The revised forecast was 130,000 barrels a day lower than the IEA's estimate a month earlier.
It reflects the "growing realisation that macroeconomic conditions, although still likely to strengthen in the second half of the year, will probably now do so at a less dramatic pace than previously forecast," a statement said.
International Monetary Fund chief Christine Lagarde suggested last week that the IMF's 3.6 percent global growth forecast for 2014 might have to be trimmed back.
Her warning that the global economic recovery could be "less robust than expected" appears to have been borne out by recently released economic data.
Europe's biggest economies this week reported slumping industrial production -- a key indicator of economic health.
And the United States said late last month that business activity had declined by a steep 2.9 percent in the first quarter of the year, its biggest quarterly contraction in five years.

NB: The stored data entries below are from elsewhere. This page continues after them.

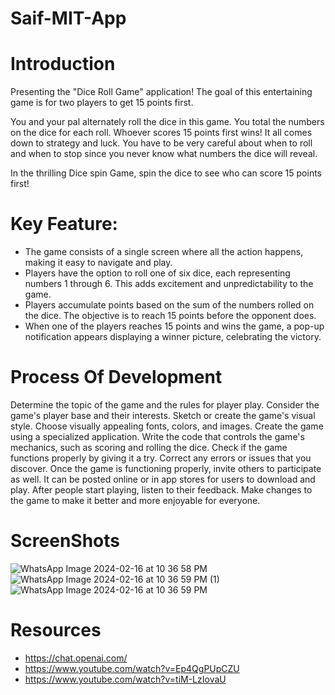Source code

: # Saif-MIT-App

# Introduction

Presenting the "Dice Roll Game" application! The goal of this entertaining game is for two players to get 15 points first.

You and your pal alternately roll the dice in this game. You total the numbers on the dice for each roll. Whoever scores 15 points first wins!
It all comes down to strategy and luck. You have to be very careful about when to roll and when to stop since you never know what numbers the dice will reveal.

In the thrilling Dice spin Game, spin the dice to see who can score 15 points first!

# Key Feature:
* The game consists of a single screen where all the action happens, making it easy to navigate and play.
* Players have the option to roll one of six dice, each representing numbers 1 through 6. This adds excitement and unpredictability to the game.
* Players accumulate points based on the sum of the numbers rolled on the dice. The objective is to reach 15 points before the opponent does.
* When one of the players reaches 15 points and wins the game, a pop-up notification appears displaying a winner picture, celebrating the victory.

# Process Of Development
Determine the topic of the game and the rules for player play. Consider the game's player base and their interests.
Sketch or create the game's visual style. Choose visually appealing fonts, colors, and images.
Create the game using a specialized application. Write the code that controls the game's mechanics, such as scoring and rolling the dice.
 Check if the game functions properly by giving it a try. Correct any errors or issues that you discover.
 Once the game is functioning properly, invite others to participate as well. It can be posted online or in app stores for users to download and play.
After people start playing, listen to their feedback. Make changes to the game to make it better and more enjoyable for everyone.

# ScreenShots


![WhatsApp Image 2024-02-16 at 10 36 58 PM](https://github.com/nic-dgl104-winter-2024/Saif-MIT-App/assets/105549569/286c902f-6d2a-4823-a4b8-600f118e1027)
![WhatsApp Image 2024-02-16 at 10 36 59 PM (1)](https://github.com/nic-dgl104-winter-2024/Saif-MIT-App/assets/105549569/122eacf8-1e2b-498a-84c5-a4fda1876841)
![WhatsApp Image 2024-02-16 at 10 36 59 PM](https://github.com/nic-dgl104-winter-2024/Saif-MIT-App/assets/105549569/ffa18cee-8ed3-4eea-ae96-656d16c24800)


# Resources 
* https://chat.openai.com/
* https://www.youtube.com/watch?v=Ep4QgPUpCZU
* https://www.youtube.com/watch?v=tiM-LzIovaU
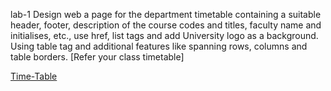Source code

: lab-1
Design web a page for the department timetable containing a suitable header, footer, description of the course codes and titles, faculty name and initialises, etc., use href, list tags and add University logo as a background. Using table tag and additional features like spanning rows, columns and table borders. [Refer your class timetable]

[Time-Table](https://gorgeous-capybara-a04fac.netlify.app/)
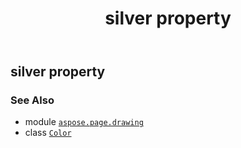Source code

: ﻿---
title: silver property
second_title: Aspose.Page for Python via .NET API References
description: 
type: docs
weight: 1400
url: /python-net/aspose.page.drawing/color/silver/
is_root: false
---

## silver property


### See Also
* module [`aspose.page.drawing`](../../)
* class [`Color`](/page/python-net/aspose.page.drawing/color)
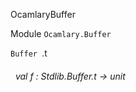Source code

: OcamlaryBuffer

 Module `Ocamlary.Buffer`


`Buffer
`.t<a id="val-f"></a>
###### &nbsp; val f : Stdlib.Buffer.t -> unit

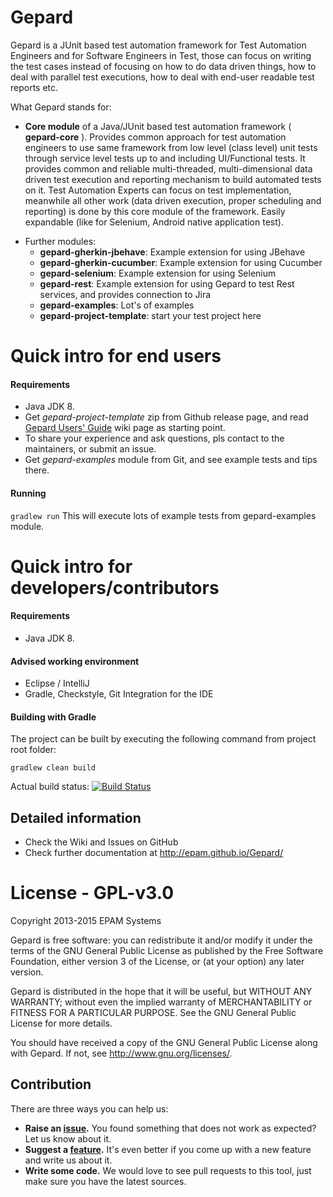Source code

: Gepard
===========
Gepard is a JUnit based test automation framework for Test Automation Engineers and for Software Engineers in Test, those can focus on writing the test cases instead of focusing on how to do data driven things, how to deal with parallel test executions, how to deal with end-user readable test reports etc. 
 
What Gepard stands for:

- **Core module** of a Java/JUnit based test automation framework ( **gepard-core** ). Provides common approach for test automation engineers to use same framework from low level (class level) unit tests through service level tests up to and including UI/Functional tests.
It provides common and reliable multi-threaded, multi-dimensional data driven test execution and reporting mechanism to build automated tests on it. Test Automation Experts can focus on test implementation, meanwhile all other work (data driven execution, proper scheduling and reporting) is done by this core module of the framework. 
Easily expandable (like for Selenium, Android native application test).

* Further modules:
    * **gepard-gherkin-jbehave**: Example extension for using JBehave
    * **gepard-gherkin-cucumber**: Example extension for using Cucumber
    * **gepard-selenium**: Example extension for using Selenium
    * **gepard-rest**: Example extension for using Gepard to test Rest services, and provides connection to Jira
    * **gepard-examples**: Lot's of examples
    * **gepard-project-template**: start your test project here

# Quick intro for end users
#### Requirements
* Java JDK 8.
* Get _gepard-project-template_ zip from Github release page, and read [Gepard Users' Guide](https://github.com/epam/Gepard/wiki/Gepard-Users'-Guide) wiki page as starting point.
* To share your experience and ask questions, pls contact to the maintainers, or submit an issue.
* Get _gepard-examples_ module from Git, and see example tests and tips there.

#### Running
`gradlew run`
This will execute lots of example tests from gepard-examples module.

# Quick intro for developers/contributors

#### Requirements
* Java JDK 8.

#### Advised working environment
* Eclipse / IntelliJ
* Gradle, Checkstyle, Git Integration for the IDE

#### Building with Gradle
The project can be built by executing the following command from project root folder:

`gradlew clean build`

Actual build status: [![Build Status](https://travis-ci.org/epam/Gepard.svg?branch=master)](https://travis-ci.org/epam/Gepard)

## Detailed information
* Check the Wiki and Issues on GitHub
* Check further documentation at http://epam.github.io/Gepard/

# License - GPL-v3.0
Copyright 2013-2015 EPAM Systems

Gepard is free software: you can redistribute it and/or modify
it under the terms of the GNU General Public License as published by
the Free Software Foundation, either version 3 of the License, or
(at your option) any later version.

Gepard is distributed in the hope that it will be useful,
but WITHOUT ANY WARRANTY; without even the implied warranty of
MERCHANTABILITY or FITNESS FOR A PARTICULAR PURPOSE.  See the
GNU General Public License for more details.

You should have received a copy of the GNU General Public License
along with Gepard. If not, see <http://www.gnu.org/licenses/>.

## Contribution

There are three ways you can help us:

* **Raise an [issue](https://github.com/epam/Gepard/issues).** You found something that does not work as expected? Let us know about it.
* **Suggest a [feature](https://groups.google.com/forum/#!forum/gepard-users).** It's even better if you come up with a new feature and write us about it.
* **Write some code.** We would love to see pull requests to this tool, just make sure you have the latest sources.
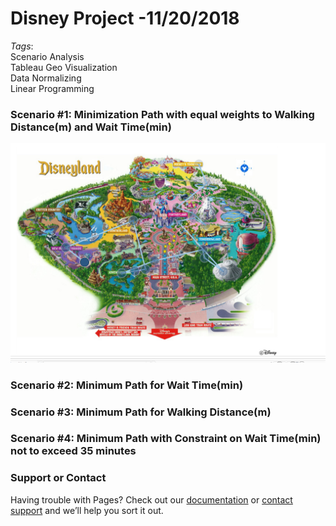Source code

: # **Disney Project -11/20/2018**
_Tags_: <br/>
Scenario Analysis <br/>
Tableau Geo Visualization <br/>
Data Normalizing <br/>
Linear Programming <br/>

### Scenario #1: Minimization Path with equal weights to Walking Distance(m) and Wait Time(min)
![](dis.PNG)


### Scenario #2: Minimum Path for Wait Time(min)




### Scenario #3: Minimum Path for Walking Distance(m)



### Scenario #4: Minimum Path with Constraint on Wait Time(min) not to exceed 35 minutes






### Support or Contact

Having trouble with Pages? Check out our [documentation](https://help.github.com/categories/github-pages-basics/) or [contact support](https://github.com/contact) and we’ll help you sort it out.
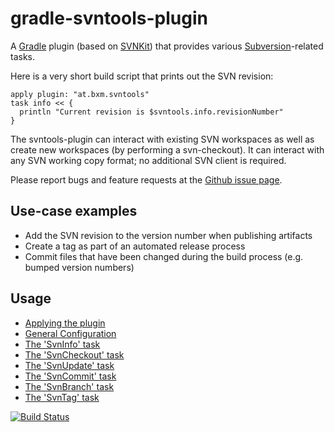 # gradle-svntools-plugin

A [Gradle](https://www.gradle.org) plugin (based on [SVNKit](http://svnkit.com/)) that provides various [Subversion](http://svnbook.red-bean.com/)-related tasks.

Here is a very short build script that prints out the SVN revision:

    apply plugin: "at.bxm.svntools"
    task info << {
      println "Current revision is $svntools.info.revisionNumber"
    }

The svntools-plugin can interact with existing SVN workspaces as well as create new workspaces (by performing a svn-checkout). It can interact with any SVN working copy format; no additional SVN client is required.

Please report bugs and feature requests at the [Github issue page](https://github.com/martoe/gradle-svntools-plugin/issues).

## Use-case examples

* Add the SVN revision to the version number when publishing artifacts
* Create a tag as part of an automated release process
* Commit files that have been changed during the build process (e.g. bumped version numbers)

## Usage

* [Applying the plugin](docs/ApplyPlugin.md)
* [General Configuration](docs/GeneralConfig.md)
* [The 'SvnInfo' task](docs/SvnInfo.md)
* [The 'SvnCheckout' task](docs/SvnCheckout.md)
* [The 'SvnUpdate' task](docs/SvnUpdate.md)
* [The 'SvnCommit' task](docs/SvnCommit.md)
* [The 'SvnBranch' task](docs/SvnBranch.md)
* [The 'SvnTag' task](docs/SvnTag.md)

[![Build Status](https://travis-ci.org/martoe/gradle-svntools-plugin.png)](https://travis-ci.org/martoe/gradle-svntools-plugin)
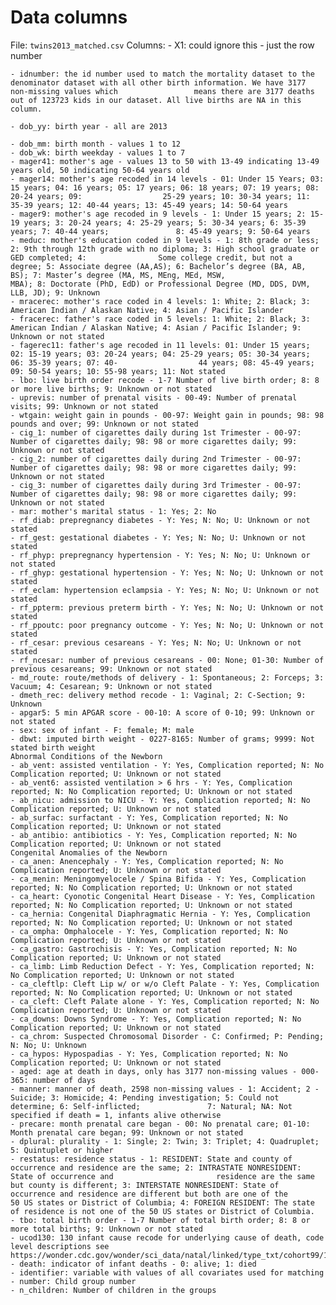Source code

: # Data columns
File: `twins2013_matched.csv`
Columns:
    - X1: could ignore this - just the row number
    
    - idnumber: the id number used to match the mortality dataset to the denominator dataset with all other birth information. We have 3177 non-missing values which                 means there are 3177 deaths out of 123723 kids in our dataset. All live births are NA in this column.
    
    - dob_yy: birth year - all are 2013
    
    - dob_mm: birth month - values 1 to 12
    - dob_wk: birth weekday - values 1 to 7
    - mager41: mother's age - values 13 to 50 with 13-49 indicating 13-49 years old, 50 indicating 50-64 years old
    - mager14: mother's age recoded in 14 levels - 01: Under 15 Years; 03: 15 years; 04: 16 years; 05: 17 years; 06: 18 years; 07: 19 years; 08: 20-24 years; 09:                  25-29 years; 10: 30-34 years; 11: 35-39 years; 12: 40-44 years; 13: 45-49 years; 14: 50-64 years
    - mager9: mother's age recoded in 9 levels - 1: Under 15 years; 2: 15-19 years; 3: 20-24 years; 4: 25-29 years; 5: 30-34 years; 6: 35-39 years; 7: 40-44 years;               8: 45-49 years; 9: 50-64 years
    - meduc: mother's education coded in 9 levels - 1: 8th grade or less; 2: 9th through 12th grade with no diploma; 3: High school graduate or GED completed; 4:                Some college credit, but not a degree; 5: Associate degree (AA,AS); 6: Bachelor’s degree (BA, AB, BS); 7: Master’s degree (MA, MS, MEng, MEd, MSW,                  MBA); 8: Doctorate (PhD, EdD) or Professional Degree (MD, DDS, DVM, LLB, JD); 9: Unknown
    - mracerec: mother's race coded in 4 levels: 1: White; 2: Black; 3: American Indian / Alaskan Native; 4: Asian / Pacific Islander
    - fracerec: father's race coded in 5 levels: 1: White; 2: Black; 3: American Indian / Alaskan Native; 4: Asian / Pacific Islander; 9: Unknown or not stated
    - fagerec11: father's age recoded in 11 levels: 01: Under 15 years; 02: 15-19 years; 03: 20-24 years; 04: 25-29 years; 05: 30-34 years; 06: 35-39 years; 07: 40-                  44 years; 08: 45-49 years; 09: 50-54 years; 10: 55-98 years; 11: Not stated
    - lbo: live birth order recode - 1-7 Number of live birth order; 8: 8 or more live births; 9: Unknown or not stated
    - uprevis: number of prenatal visits - 00-49: Number of prenatal visits; 99: Unknown or not stated
    - wtgain: weight gain in pounds - 00-97: Weight gain in pounds; 98: 98 pounds and over; 99: Unknown or not stated
    - cig_1: number of cigarettes daily during 1st Trimester - 00-97: Number of cigarettes daily; 98: 98 or more cigarettes daily; 99: Unknown or not stated
    - cig_2: number of cigarettes daily during 2nd Trimester - 00-97: Number of cigarettes daily; 98: 98 or more cigarettes daily; 99: Unknown or not stated
    - cig_3: number of cigarettes daily during 3rd Trimester - 00-97: Number of cigarettes daily; 98: 98 or more cigarettes daily; 99: Unknown or not stated
    - mar: mother's marital status - 1: Yes; 2: No
    - rf_diab: prepregnancy diabetes - Y: Yes; N: No; U: Unknown or not stated
    - rf_gest: gestational diabetes - Y: Yes; N: No; U: Unknown or not stated
    - rf_phyp: prepregnancy hypertension - Y: Yes; N: No; U: Unknown or not stated
    - rf_ghyp: gestational hypertension - Y: Yes; N: No; U: Unknown or not stated
    - rf_eclam: hypertension eclampsia - Y: Yes; N: No; U: Unknown or not stated
    - rf_ppterm: previous preterm birth - Y: Yes; N: No; U: Unknown or not stated
    - rf_ppoutc: poor pregnancy outcome - Y: Yes; N: No; U: Unknown or not stated
    - rf_cesar: previous cesareans - Y: Yes; N: No; U: Unknown or not stated
    - rf_ncesar: number of previous cesareans - 00: None; 01-30: Number of previous cesareans; 99: Unknown or not stated
    - md_route: route/methods of delivery - 1: Spontaneous; 2: Forceps; 3: Vacuum; 4: Cesarean; 9: Unknown or not stated
    - dmeth_rec: delivery method recode - 1: Vaginal; 2: C-Section; 9: Unknown
    - apgar5: 5 min APGAR score - 00-10: A score of 0-10; 99: Unknown or not stated
    - sex: sex of infant - F: female; M: male
    - dbwt: imputed birth weight - 0227-8165: Number of grams; 9999: Not stated birth weight
    Abnormal Conditions of the Newborn
    - ab_vent: assisted ventilation - Y: Yes, Complication reported; N: No Complication reported; U: Unknown or not stated
    - ab_vent6: assisted ventilation > 6 hrs - Y: Yes, Complication reported; N: No Complication reported; U: Unknown or not stated
    - ab_nicu: admission to NICU - Y: Yes, Complication reported; N: No Complication reported; U: Unknown or not stated
    - ab_surfac: surfactant - Y: Yes, Complication reported; N: No Complication reported; U: Unknown or not stated
    - ab_antibio: antibiotics - Y: Yes, Complication reported; N: No Complication reported; U: Unknown or not stated
    Congenital Anomalies of the Newborn
    - ca_anen: Anencephaly - Y: Yes, Complication reported; N: No Complication reported; U: Unknown or not stated
    - ca_menin: Meningomyelocele / Spina Bifida - Y: Yes, Complication reported; N: No Complication reported; U: Unknown or not stated
    - ca_heart: Cyonotic Congenital Heart Disease - Y: Yes, Complication reported; N: No Complication reported; U: Unknown or not stated
    - ca_hernia: Congenital Diaphragmatic Hernia - Y: Yes, Complication reported; N: No Complication reported; U: Unknown or not stated
    - ca_ompha: Omphalocele - Y: Yes, Complication reported; N: No Complication reported; U: Unknown or not stated
    - ca_gastro: Gastrochisis - Y: Yes, Complication reported; N: No Complication reported; U: Unknown or not stated
    - ca_limb: Limb Reduction Defect - Y: Yes, Complication reported; N: No Complication reported; U: Unknown or not stated
    - ca_cleftlp: Cleft Lip w/ or w/o Cleft Palate - Y: Yes, Complication reported; N: No Complication reported; U: Unknown or not stated
    - ca_cleft: Cleft Palate alone - Y: Yes, Complication reported; N: No Complication reported; U: Unknown or not stated
    - ca_downs: Downs Syndrome - Y: Yes, Complication reported; N: No Complication reported; U: Unknown or not stated
    - ca_chrom: Suspected Chromosomal Disorder - C: Confirmed; P: Pending; N: No; U: Unknown
    - ca_hypos: Hypospadias - Y: Yes, Complication reported; N: No Complication reported; U: Unknown or not stated
    - aged: age at death in days, only has 3177 non-missing values - 000-365: number of days
    - manner: manner of death, 2598 non-missing values - 1: Accident; 2 - Suicide; 3: Homicide; 4: Pending investigation; 5: Could not determine; 6: Self-inflicted;               7: Natural; NA: Not specified if death = 1, infants alive otherwise
    - precare: month prenatal care began - 00: No prenatal care; 01-10: Month prenatal care began; 99: Unknown or not stated
    - dplural: plurality - 1: Single; 2: Twin; 3: Triplet; 4: Quadruplet; 5: Quintuplet or higher
    - restatus: residence status - 1: RESIDENT: State and county of occurrence and residence are the same; 2: INTRASTATE NONRESIDENT: State of occurrence and                       residence are the same but county is different; 3: INTERSTATE NONRESIDENT: State of occurrence and residence are different but both are one of the                   50 US states or District of Columbia; 4: FOREIGN RESIDENT: The state of residence is not one of the 50 US states or District of Columbia.
    - tbo: total birth order - 1-7 Number of total birth order; 8: 8 or more total births; 9: Unknown or not stated
    - ucod130: 130 infant cause recode for underlying cause of death, code level descriptions see                                                                                  https://wonder.cdc.gov/wonder/sci_data/natal/linked/type_txt/cohort99/130Cause99.pdf
    - death: indicator of infant deaths - 0: alive; 1: died
    - identifier: variable with values of all covariates used for matching
    - number: Child group number
    - n_children: Number of children in the groups
    
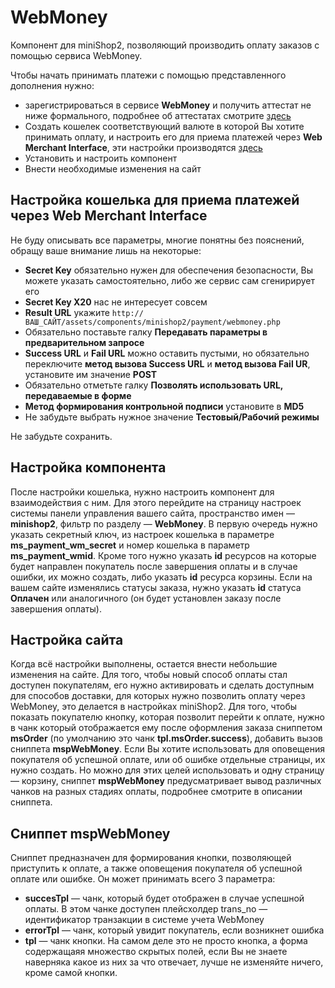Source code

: # WebMoney

Компонент для miniShop2, позволяющий производить оплату заказов с помощью сервиса WebMoney.

Чтобы начать принимать платежи с помощью представленного дополнения нужно:

* зарегистрироваться в сервисе **WebMoney** и получить аттестат не ниже формального, подробнее об аттестатах смотрите [здесь](http://passport.webmoney.ru/asp/WMAtstBasic.asp)
* Создать кошелек соответствующий валюте в которой Вы хотите принимать оплату, и настроить его для приема платежей через **Web Merchant Interface**, эти настройки производятся [здесь](https://merchant.webmoney.ru/conf/purses.asp)
* Установить и настроить компонент
* Внести необходимые изменения на сайт

## Настройка кошелька для приема платежей через Web Merchant Interface

Не буду описывать все параметры, многие понятны без пояснений, обращу ваше внимание лишь на некоторые:

* **Secret Key** обязательно нужен для обеспечения безопасности, Вы можете указать самостоятельно, либо же сервис сам сгенирирует его
* **Secret Key X20** нас не интересует совсем
* **Result URL** укажите `http://ВАШ_САЙТ/assets/components/minishop2/payment/webmoney.php`
* Обязательно поставьте галку **Передавать параметры в предварительном запросе**
* **Success URL** и **Fail URL** можно оставить пустыми, но обязательно переключите **метод вызова Success URL** и **метод вызова Fail UR**, установите им значение **POST**
* Обязательно отметьте галку **Позволять использовать URL, передаваемые в форме**
* **Метод формирования контрольной подписи** установите в **MD5**
* Не забудьте выбрать нужное значение **Тестовый/Рабочий режимы**

Не забудьте сохранить.

## Настройка компонента

После настройки кошелька, нужно настроить компонент для взаимодействия с ним. Для этого перейдите на страницу настроек системы панели управления вашего сайта, пространство имен — **minishop2**, фильтр по разделу — **WebMoney**. В первую очередь нужно указать секретный ключ, из настроек кошелька в параметре **ms_payment_wm_secret** и номер кошелька в параметр **ms_payment_wmid**. Кроме того нужно указать **id** ресурсов на которые будет направлен покупатель после завершения оплаты и в случае ошибки, их можно создать, либо указать **id** ресурса корзины. Если на вашем сайте изменялись статусы заказа, нужно указать **id** статуса **Оплачен** или аналогичного (он будет установлен заказу после завершения оплаты).

## Настройка сайта

Когда всё настройки выполнены, остается внести небольшие изменения на сайте.
Для того, чтобы новый способ оплаты стал доступен покупателям, его нужно активировать и сделать доступным для способов доставки, для которых нужно позволить оплату через WebMoney, это делается в настройках miniShop2.
Для того, чтобы показать покупателю кнопку, которая позволит перейти к оплате, нужно в чанк который отображается ему после оформления заказа сниппетом **msOrder** (по умолчанию это чанк **tpl.msOrder.success**), добавить вызов сниппета **mspWebMoney**.
Если Вы хотите использовать для оповещения покупателя об успешной оплате, или об ошибке отдельные страницы, их нужно создать. Но можно для этих целей использовать и одну страницу — корзину, сниппет **mspWebMoney** предусматривает вывод различных чанков на разных стадиях оплаты, подробнее смотрите в описании сниппета.

## Сниппет mspWebMoney

Сниппет предназначен для формирования кнопки, позволяющей приступить к оплате, а также оповещения покупателя об успешной оплате или ошибке.
Он может принимать всего 3 параметра:

* **succesTpl** — чанк, который будет отображен в случае успешной оплаты. В этом чанке доступен плейсхолдер trans_no — идентификатор транзакции в системе учета WebMoney
* **errorTpl** — чанк, который увидит покупатель, если возникнет ошибка
* **tpl** — чанк кнопки. На самом деле это не просто кнопка, а форма содержащаяя множество скрытых полей, если Вы не знаете наверняка какое из них за что отвечает, лучше не изменяйте ничего, кроме самой кнопки.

On the supply side, members of the OPEC cartel pumped out 40,000 barrels a day less in June to 30.03 million on a daily basis, with a decline in Iraqi output partly offset by small increases from Saudi Arabia, Iran, Nigeria and Angola.
The IEA said that an offensive by jihadists in northern Iraq had cut output by 260,000 barrels a day in June to 3.17 million, after fighting forced the closure of the country's biggest refinery and slashed production from the giant Kirkuk field.
The prized oil fields have been protected physically from the fighting so far, but the IEA warned there were still risks that the militants could damage oil installations.
"Should ISIS militants strike the southern oil network -- now churning out nearly all of Iraq's supply to world markets and generating most of Baghdad's revenue -- Asia, which takes roughly 60 percent of Basra Light shipments, would be most vulnerable," it said.
China is the biggest buyer of Iraqi oil while India is the second biggest, the IEA noted.
In Baghdad, the government accused Kurdish peshmerga fighters on Friday of seizing two key northern oil fields near the disputed city of Kirkuk, as relations between Baghdad and the autonomous Kurdistan regional government (KRG) hit a new low.
"The oil ministry strongly condemns the seizure and control of crude oil (wells) in the Kirkuk and Bey Hassan oil fields this morning by groups of Kurdish peshmerga forces," a statement said.
The fields have a combined daily output capacity of 400,000 barrels per day, a ministry spokesman said.
Both fields have been offline since March.
Another development on the supply side is an agreement between Libyan rebels and officials in Tripoli to lift a blockade of vital shipment terminals at the ports of Ras Lanuf and Al-Sidra.
That could add about 500,000 barrels of crude per day to global energy markets, analysts say.
The IEA nonetheless cautioned that "a significant sustained increase in exports may be weeks away as terminals and oil fields must be inspected for damage and necessary repairs completed."